*Exercise goal:*
Every line of the data is to be transcribed as it stands.

# # # # # # #

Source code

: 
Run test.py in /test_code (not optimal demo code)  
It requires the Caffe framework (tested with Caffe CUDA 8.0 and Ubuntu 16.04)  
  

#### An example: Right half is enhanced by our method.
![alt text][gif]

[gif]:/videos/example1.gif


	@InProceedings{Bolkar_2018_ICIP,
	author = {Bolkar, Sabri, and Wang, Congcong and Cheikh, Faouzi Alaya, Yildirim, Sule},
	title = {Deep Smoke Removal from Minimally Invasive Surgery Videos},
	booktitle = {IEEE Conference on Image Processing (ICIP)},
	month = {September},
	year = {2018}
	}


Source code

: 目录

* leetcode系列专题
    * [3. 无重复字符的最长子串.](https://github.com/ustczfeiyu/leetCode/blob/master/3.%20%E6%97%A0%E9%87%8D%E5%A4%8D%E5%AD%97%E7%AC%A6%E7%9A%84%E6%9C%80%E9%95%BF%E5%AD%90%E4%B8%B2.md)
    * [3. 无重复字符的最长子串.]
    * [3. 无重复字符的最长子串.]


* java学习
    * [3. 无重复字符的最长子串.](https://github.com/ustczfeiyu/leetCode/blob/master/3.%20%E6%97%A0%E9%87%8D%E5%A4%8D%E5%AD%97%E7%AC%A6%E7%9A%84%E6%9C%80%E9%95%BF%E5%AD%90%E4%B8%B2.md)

# # # # # # #

*Your response:*
Source code

: 
Run test.py in /test_code (not optimal demo code)  
It requires the Caffe framework (tested with Caffe CUDA 8.0 and Ubuntu 16.04)  
  

#### An example: Right half is enhanced by our method.
![alt text][gif]

[gif]:/videos/example1.gif


	@InProceedings{Bolkar_2018_ICIP,
	author = {Bolkar, Sabri, and Wang, Congcong and Cheikh, Faouzi Alaya, Yildirim, Sule},
	title = {Deep Smoke Removal from Minimally Invasive Surgery Videos},
	booktitle = {IEEE Conference on Image Processing (ICIP)},
	month = {September},
	year = {2018}
	}


Source code

: 目录

* leetcode系列专题
    * [3. 无重复字符的最长子串.](https://github.com/ustczfeiyu/leetCode/blob/master/3.%20%E6%97%A0%E9%87%8D%E5%A4%8D%E5%AD%97%E7%AC%A6%E7%9A%84%E6%9C%80%E9%95%BF%E5%AD%90%E4%B8%B2.md)
    * [3. 无重复字符的最长子串.]
    * [3. 无重复字符的最长子串.]


* java学习
    * [3. 无重复字符的最长子串.](https://github.com/ustczfeiyu/leetCode/blob/master/3.%20%E6%97%A0%E9%87%8D%E5%A4%8D%E5%AD%97%E7%AC%A6%E7%9A%84%E6%9C%80%E9%95%BF%E5%AD%90%E4%B8%B2.md)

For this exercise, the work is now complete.